Try it
Report each line from the entries in which "PlatformManager" can be found.

(Collected data entries)
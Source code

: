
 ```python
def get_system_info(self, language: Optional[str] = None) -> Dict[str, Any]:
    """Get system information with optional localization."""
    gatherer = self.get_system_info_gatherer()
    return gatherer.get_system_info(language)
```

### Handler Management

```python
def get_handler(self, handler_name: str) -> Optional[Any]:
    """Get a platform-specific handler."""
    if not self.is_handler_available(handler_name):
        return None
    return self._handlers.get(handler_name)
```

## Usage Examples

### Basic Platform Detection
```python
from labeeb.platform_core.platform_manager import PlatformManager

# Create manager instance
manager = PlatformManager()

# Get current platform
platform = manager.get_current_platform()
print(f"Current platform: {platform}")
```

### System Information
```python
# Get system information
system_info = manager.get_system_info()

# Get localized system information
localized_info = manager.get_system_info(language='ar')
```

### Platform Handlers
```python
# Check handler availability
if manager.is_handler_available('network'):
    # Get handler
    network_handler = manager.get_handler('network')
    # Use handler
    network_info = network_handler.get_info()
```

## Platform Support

Exercise answer
from labeeb.platform_core.platform_manager import PlatformManager
manager = PlatformManager()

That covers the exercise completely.